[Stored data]
[Start of Attachment]
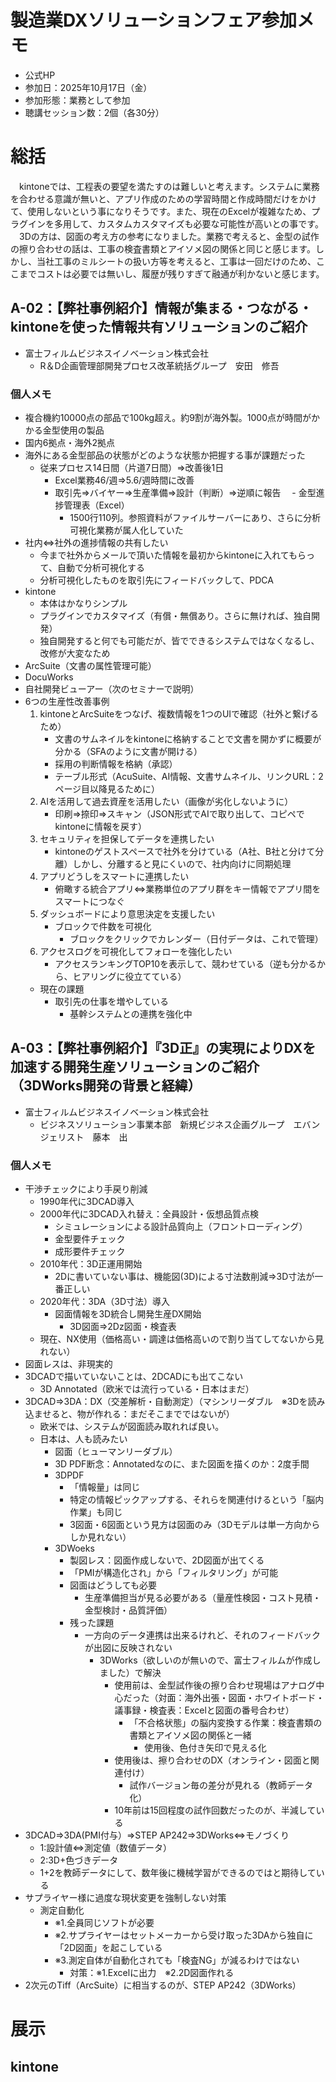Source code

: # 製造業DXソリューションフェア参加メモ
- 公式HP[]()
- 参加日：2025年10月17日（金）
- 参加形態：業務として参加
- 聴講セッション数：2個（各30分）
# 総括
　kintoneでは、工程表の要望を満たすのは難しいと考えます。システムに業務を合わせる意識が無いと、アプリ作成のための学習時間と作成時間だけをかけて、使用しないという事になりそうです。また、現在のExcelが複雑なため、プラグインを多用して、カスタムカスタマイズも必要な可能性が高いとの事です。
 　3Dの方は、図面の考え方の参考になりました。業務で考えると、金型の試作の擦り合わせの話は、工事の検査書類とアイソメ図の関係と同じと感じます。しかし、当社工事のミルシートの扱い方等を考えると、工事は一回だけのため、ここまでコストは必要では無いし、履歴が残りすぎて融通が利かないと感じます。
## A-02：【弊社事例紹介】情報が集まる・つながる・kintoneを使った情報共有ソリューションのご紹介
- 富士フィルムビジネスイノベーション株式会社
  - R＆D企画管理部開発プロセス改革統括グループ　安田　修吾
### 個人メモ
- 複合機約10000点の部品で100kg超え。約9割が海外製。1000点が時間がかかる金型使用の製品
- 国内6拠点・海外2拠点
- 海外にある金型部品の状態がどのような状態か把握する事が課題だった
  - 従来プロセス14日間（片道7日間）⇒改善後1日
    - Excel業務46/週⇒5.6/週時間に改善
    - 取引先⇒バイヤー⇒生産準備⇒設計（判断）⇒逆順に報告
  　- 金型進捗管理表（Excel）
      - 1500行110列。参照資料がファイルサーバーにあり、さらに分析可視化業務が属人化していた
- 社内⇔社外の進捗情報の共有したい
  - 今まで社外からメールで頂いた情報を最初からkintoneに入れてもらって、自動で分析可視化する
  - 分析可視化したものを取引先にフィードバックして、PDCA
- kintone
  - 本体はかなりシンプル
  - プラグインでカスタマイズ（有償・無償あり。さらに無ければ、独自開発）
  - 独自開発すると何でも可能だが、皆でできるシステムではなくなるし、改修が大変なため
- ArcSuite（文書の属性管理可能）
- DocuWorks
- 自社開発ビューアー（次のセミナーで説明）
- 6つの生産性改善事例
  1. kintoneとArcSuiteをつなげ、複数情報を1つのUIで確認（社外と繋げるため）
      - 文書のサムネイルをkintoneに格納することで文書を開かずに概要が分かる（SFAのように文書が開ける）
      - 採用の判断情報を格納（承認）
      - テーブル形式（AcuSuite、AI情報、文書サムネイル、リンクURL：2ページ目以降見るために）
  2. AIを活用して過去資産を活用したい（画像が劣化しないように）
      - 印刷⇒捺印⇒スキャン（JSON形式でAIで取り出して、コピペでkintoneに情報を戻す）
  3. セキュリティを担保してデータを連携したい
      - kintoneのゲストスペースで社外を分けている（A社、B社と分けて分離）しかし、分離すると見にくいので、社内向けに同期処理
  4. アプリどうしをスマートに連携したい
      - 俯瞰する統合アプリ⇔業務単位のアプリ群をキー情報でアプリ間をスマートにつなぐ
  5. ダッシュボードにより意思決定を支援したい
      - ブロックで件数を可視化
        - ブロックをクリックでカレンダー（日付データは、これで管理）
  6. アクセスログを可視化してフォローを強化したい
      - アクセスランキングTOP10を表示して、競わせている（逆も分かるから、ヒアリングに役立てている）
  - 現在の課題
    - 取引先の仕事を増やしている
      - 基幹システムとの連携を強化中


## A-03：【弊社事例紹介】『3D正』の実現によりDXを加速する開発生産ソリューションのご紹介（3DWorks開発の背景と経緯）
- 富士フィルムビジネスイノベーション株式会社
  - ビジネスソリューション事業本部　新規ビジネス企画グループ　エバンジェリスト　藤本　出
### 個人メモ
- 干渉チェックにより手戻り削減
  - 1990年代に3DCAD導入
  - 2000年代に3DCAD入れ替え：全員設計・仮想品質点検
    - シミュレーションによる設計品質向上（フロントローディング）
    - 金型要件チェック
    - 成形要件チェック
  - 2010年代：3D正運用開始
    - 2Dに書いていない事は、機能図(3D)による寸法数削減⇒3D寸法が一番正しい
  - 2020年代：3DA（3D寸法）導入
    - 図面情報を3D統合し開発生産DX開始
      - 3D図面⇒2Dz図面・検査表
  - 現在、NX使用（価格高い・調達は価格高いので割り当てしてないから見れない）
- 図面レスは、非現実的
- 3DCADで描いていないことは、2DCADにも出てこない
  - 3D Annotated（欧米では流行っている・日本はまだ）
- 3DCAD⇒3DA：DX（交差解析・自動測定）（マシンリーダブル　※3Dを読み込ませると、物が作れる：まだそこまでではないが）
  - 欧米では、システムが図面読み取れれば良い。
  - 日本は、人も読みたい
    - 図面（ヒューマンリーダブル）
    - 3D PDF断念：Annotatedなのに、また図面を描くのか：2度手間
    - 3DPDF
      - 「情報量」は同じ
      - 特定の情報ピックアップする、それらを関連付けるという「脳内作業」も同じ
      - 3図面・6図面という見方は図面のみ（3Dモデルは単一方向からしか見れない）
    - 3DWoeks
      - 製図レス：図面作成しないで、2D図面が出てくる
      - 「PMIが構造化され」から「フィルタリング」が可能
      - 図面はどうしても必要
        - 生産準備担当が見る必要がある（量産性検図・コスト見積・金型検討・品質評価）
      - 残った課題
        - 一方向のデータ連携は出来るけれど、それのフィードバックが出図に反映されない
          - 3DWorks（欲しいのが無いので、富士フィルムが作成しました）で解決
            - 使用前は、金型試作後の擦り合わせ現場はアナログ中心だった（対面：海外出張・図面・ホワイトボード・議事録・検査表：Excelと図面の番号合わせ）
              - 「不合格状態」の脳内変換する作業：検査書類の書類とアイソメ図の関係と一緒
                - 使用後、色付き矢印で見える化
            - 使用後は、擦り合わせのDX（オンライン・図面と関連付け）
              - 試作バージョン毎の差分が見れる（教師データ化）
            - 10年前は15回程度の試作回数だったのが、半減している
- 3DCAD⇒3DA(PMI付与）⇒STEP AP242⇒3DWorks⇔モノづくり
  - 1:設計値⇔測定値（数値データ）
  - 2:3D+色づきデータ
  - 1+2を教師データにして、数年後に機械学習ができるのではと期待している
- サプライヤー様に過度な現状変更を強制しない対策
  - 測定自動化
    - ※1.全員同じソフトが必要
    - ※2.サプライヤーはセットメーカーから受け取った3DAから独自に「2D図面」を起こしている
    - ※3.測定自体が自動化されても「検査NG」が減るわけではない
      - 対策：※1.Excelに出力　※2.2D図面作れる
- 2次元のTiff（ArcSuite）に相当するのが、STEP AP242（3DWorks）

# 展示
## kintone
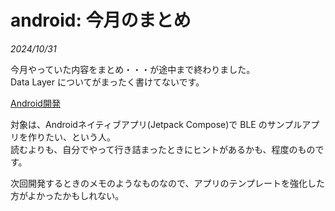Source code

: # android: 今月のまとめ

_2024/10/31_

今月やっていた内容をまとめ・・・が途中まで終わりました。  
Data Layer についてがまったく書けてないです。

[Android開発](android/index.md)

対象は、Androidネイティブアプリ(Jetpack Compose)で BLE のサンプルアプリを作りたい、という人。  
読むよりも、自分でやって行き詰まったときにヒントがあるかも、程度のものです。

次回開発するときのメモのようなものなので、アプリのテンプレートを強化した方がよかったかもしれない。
[End of Attachment]
[Start of Attachment]
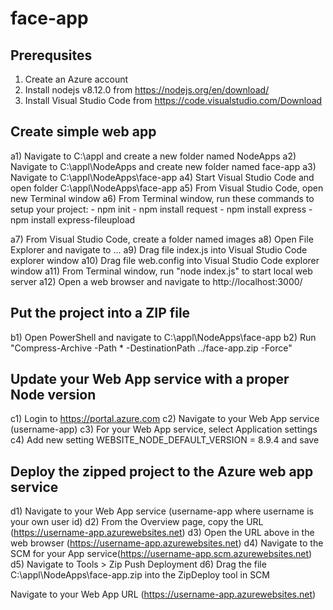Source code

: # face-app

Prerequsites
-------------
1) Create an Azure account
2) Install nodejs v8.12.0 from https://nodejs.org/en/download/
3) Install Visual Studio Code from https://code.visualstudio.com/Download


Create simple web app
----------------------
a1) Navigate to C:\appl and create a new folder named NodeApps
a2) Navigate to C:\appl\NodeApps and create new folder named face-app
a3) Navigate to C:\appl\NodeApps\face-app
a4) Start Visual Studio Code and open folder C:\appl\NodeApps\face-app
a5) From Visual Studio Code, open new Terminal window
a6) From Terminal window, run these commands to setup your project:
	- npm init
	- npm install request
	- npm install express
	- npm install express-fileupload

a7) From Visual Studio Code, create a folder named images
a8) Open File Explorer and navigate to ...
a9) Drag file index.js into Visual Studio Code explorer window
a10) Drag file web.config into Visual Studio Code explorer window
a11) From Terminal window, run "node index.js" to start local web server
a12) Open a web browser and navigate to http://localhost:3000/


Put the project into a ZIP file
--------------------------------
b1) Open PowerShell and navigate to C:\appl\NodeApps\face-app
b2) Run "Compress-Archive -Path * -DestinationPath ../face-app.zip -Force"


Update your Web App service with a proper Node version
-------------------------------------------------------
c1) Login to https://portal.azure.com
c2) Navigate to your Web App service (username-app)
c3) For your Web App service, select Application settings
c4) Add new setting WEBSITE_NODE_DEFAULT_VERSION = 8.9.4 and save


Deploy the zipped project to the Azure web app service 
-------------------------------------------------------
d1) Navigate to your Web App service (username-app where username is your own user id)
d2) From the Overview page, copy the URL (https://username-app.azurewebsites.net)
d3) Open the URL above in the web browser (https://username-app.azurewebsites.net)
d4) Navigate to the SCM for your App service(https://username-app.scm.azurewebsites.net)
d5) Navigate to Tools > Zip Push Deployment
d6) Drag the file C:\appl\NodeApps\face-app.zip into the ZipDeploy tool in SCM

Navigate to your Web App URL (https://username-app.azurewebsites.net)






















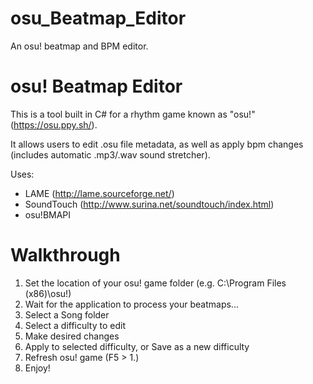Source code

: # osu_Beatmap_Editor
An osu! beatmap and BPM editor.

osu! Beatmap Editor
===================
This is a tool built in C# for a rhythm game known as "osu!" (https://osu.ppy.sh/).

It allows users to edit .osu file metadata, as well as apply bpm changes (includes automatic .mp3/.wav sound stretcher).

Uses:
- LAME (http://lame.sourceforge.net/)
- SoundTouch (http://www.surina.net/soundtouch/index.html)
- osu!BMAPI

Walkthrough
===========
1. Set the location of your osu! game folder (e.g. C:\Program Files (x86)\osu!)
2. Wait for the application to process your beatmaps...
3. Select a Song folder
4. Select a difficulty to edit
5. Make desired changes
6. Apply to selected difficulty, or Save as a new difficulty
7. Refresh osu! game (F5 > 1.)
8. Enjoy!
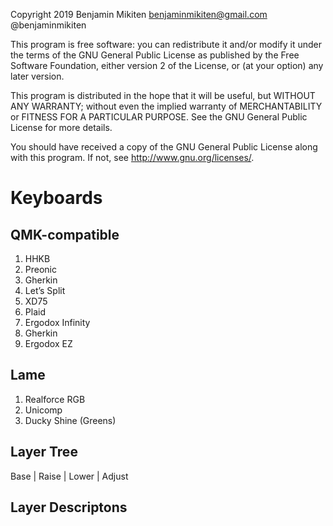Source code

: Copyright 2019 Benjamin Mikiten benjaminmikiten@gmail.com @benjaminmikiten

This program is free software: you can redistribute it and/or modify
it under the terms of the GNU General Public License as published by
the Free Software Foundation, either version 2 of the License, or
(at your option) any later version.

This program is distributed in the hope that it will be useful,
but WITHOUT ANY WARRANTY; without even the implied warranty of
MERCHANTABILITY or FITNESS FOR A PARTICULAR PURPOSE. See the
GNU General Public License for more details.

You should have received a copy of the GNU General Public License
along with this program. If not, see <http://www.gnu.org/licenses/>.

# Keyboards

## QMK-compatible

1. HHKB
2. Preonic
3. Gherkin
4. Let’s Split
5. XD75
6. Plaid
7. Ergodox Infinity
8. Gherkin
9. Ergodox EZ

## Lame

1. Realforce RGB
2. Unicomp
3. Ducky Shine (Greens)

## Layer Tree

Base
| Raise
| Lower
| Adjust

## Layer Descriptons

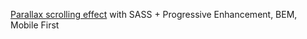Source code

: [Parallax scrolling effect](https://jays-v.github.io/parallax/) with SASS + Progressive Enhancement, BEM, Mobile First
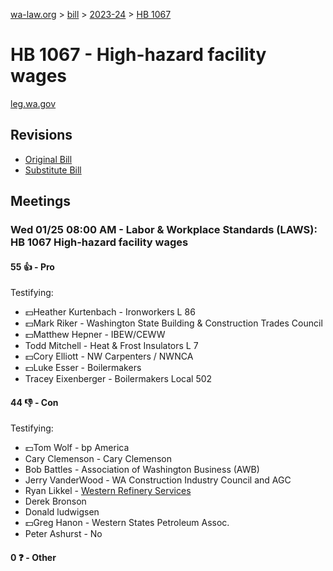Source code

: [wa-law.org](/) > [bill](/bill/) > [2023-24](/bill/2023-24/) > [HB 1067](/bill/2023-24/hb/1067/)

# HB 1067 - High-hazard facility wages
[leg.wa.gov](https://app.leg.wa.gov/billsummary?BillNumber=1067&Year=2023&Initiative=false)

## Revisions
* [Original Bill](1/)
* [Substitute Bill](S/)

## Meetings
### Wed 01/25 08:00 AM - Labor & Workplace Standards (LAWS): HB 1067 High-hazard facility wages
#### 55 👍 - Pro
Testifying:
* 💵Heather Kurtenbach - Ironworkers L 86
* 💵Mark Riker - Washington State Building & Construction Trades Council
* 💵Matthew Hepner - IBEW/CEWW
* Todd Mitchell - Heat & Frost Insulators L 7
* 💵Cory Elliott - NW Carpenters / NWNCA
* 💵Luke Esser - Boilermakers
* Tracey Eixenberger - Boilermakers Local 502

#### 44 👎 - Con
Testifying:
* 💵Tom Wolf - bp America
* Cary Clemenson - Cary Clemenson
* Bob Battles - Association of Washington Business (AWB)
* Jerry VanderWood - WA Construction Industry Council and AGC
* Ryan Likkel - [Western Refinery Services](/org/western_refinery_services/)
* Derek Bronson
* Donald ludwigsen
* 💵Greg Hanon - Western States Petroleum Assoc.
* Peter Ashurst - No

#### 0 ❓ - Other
[End of Attachment]
[Start of Attachment]
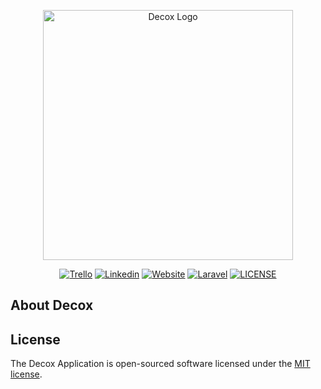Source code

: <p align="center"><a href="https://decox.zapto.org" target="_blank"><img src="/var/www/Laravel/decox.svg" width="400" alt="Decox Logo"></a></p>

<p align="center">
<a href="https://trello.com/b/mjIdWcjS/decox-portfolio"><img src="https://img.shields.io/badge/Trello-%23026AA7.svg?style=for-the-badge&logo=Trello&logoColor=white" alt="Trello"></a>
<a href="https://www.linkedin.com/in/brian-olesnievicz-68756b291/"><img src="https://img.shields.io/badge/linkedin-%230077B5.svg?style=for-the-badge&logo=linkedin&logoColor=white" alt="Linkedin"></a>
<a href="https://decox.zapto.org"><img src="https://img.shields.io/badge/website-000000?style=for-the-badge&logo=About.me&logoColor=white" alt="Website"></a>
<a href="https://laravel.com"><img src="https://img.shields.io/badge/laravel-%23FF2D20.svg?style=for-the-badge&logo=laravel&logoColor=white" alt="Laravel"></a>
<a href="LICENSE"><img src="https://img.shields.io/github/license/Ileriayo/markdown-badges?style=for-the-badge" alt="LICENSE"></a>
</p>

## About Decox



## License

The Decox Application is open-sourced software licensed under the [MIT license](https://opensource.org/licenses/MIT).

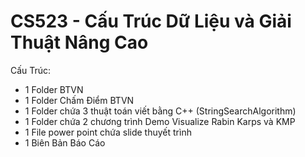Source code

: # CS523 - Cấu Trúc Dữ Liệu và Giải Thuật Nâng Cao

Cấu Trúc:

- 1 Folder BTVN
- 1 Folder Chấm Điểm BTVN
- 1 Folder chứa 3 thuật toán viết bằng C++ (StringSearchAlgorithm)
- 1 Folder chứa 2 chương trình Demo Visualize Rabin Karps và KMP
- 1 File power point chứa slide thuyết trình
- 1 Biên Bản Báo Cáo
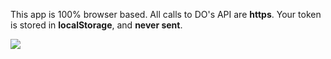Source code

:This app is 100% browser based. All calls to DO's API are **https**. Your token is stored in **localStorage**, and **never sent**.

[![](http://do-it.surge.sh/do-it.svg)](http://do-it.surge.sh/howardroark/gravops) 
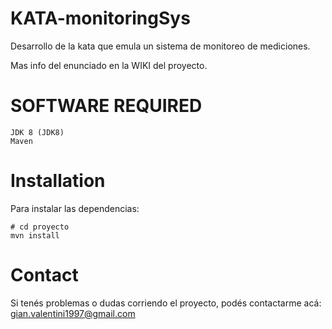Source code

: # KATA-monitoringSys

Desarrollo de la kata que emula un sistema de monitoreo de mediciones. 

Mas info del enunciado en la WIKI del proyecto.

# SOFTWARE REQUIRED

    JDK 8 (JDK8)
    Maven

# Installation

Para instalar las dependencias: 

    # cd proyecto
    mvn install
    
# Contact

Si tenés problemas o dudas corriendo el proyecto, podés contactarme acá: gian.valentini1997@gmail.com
[End of Attachment]
EXERCISE GOAL =>
Find each line above that contains "About", and copy those lines.

SOLUTION TO THIS PROBLEM =>
<a href="https://decox.zapto.org"><img src="https://img.shields.io/badge/website-000000?style=for-the-badge&logo=About.me&logoColor=white" alt="Website"></a>
## About Decox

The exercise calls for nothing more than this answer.